Aber fragen kann man sich natürlich schon: Warum hat Albert Bitzius, von 1831 bis 1854 Pfarrer von Lützelflüh im Emmental, bis in sein neununddreissigstes Lebensjahr mehr oder weniger nichts, danach jedoch innert achtzehn Jahren an die 20 000 Druckseiten geschrieben? Woher hat einer nach dem Studium der staubtrockenen Theologie und einigen Vikariatsjahren in Herzogenbuchsee und Bern auf einmal diese «umfassenden Kenntnisse aller land- und volkswirtschaftlichen Fragen» noch auf «den entlegendsten agrartechnischen Gebieten […], wie sie sich nur ein Praktiker im Laufe jahrelanger Arbeit auf der Scholle erwirbt»? Warum kannte dieser Pfarrer – nota bene ein Bernburger, dem die Landbevölkerung schon deshalb verschlossen begegnet sein wird – innert kürzester Zeit «die intimsten Familienverhältnisse der Gemeinde Lützelflüh»? «Wie erklärt es sich ferner», so Loosli, «dass die Nachkommen Bitzius’ sich je und je, ohne eigentliche stichhaltige Gründe für ihr Verhalten ins Feld führen zu können, gegen eine wissenschaftliche Bearbeitung der Gotthelfschen Werke sträubten? […] Wie erklärt es sich endlich, dass die Manuskripte einer ganzen Reihe von Hauptwerken, welche im Jahre 1898 noch vorhanden und in der bernischen Stadtbibliothek deponiert waren […] spurlos verschwunden und nicht wieder aufzufinden sind?»[3]

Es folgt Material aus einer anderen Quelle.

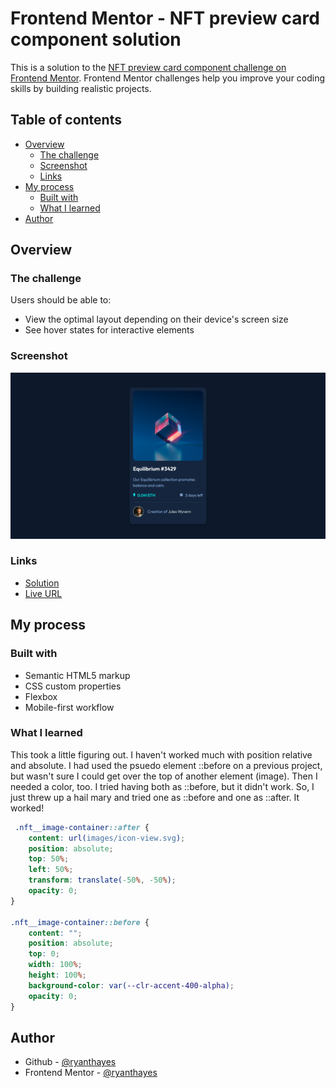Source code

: # Frontend Mentor - NFT preview card component solution

This is a solution to the [NFT preview card component challenge on Frontend Mentor](https://www.frontendmentor.io/challenges/nft-preview-card-component-SbdUL_w0U). Frontend Mentor challenges help you improve your coding skills by building realistic projects. 

## Table of contents

- [Overview](#overview)
  - [The challenge](#the-challenge)
  - [Screenshot](#screenshot)
  - [Links](#links)
- [My process](#my-process)
  - [Built with](#built-with)
  - [What I learned](#what-i-learned)
- [Author](#author)

## Overview

### The challenge

Users should be able to:

- View the optimal layout depending on their device's screen size
- See hover states for interactive elements

### Screenshot

![](./solution.png)

### Links

- [Solution](https://github.com/ryanthayes/fem-nft-preview-card-component)
- [Live URL](https://ryanthayes.github.io/fem-nft-preview-card-component)


## My process

### Built with

- Semantic HTML5 markup
- CSS custom properties
- Flexbox
- Mobile-first workflow

### What I learned

This took a little figuring out. I haven't worked much with position relative and absolute. I had used the psuedo element ::before on a previous project, but wasn't sure I could get over the top of another element (image). Then I needed a color, too. I tried having both as ::before, but it didn't work. So, I just threw up a hail mary and tried one as ::before and one as ::after. It worked!

```css
 .nft__image-container::after {
    content: url(images/icon-view.svg);
    position: absolute;
    top: 50%;
    left: 50%;
    transform: translate(-50%, -50%);
    opacity: 0;
}

.nft__image-container::before {
    content: "";
    position: absolute;
    top: 0;
    width: 100%;
    height: 100%;
    background-color: var(--clr-accent-400-alpha);
    opacity: 0;
}
```

## Author

- Github - [@ryanthayes](https://github.com/ryanthayes)
- Frontend Mentor - [@ryanthayes](https://www.frontendmentor.io/profile/ryanthayes)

Fragen eines Insiders, wie man zugeben musste. Und Looslis Antwort war eben Geissbühler, ein Freund von Bitzius, «ein überlegen gescheiter Bauer, Eigenbrötler und Gesinnungsgenosse», der «seine Mussestunden mit Schreibereien» ausgefüllt habe. Bitzius habe die Arbeiten gelesen und ihre Veröffentlichung vorgeschlagen, Geissbühler habe abgewinkt, das sei nicht möglich, weil ihm «das Wesentliche abgehe, die akademische Bildung, die für schriftstellerische Tätigkeit bedingend» sei. Schliesslich hätten sich die beiden darauf geeinigt, dass Bitzius die vorliegenden Manuskriptstösse redigiere und anschliessend unter einem Pseudonym herausgebe, in dem Johann Geissbühlers Initialen enthalten sein sollten. Diese Theorie erklärt nicht nur Gotthelfs unglaubliche Produktivität, sondern auch seinen agrartechnischen und sozialen Sachverstand und gibt ein plausibles Motiv für die abweisende Haltung der Bitzius-Nachkommen gegenüber verlegerischen Bemühungen: Würde das ganze Gotthelf-Archiv öffentlich, käme an den Tag, dass «das grösste epische Talent, welches seit langer Zeit und vielleicht für lange Zeit lebte» – wie schon Gottfried Keller gerühmt hatte[4] – nichts als der Ghostwriter eines Lützelflüher Bauern gewesen war.[5]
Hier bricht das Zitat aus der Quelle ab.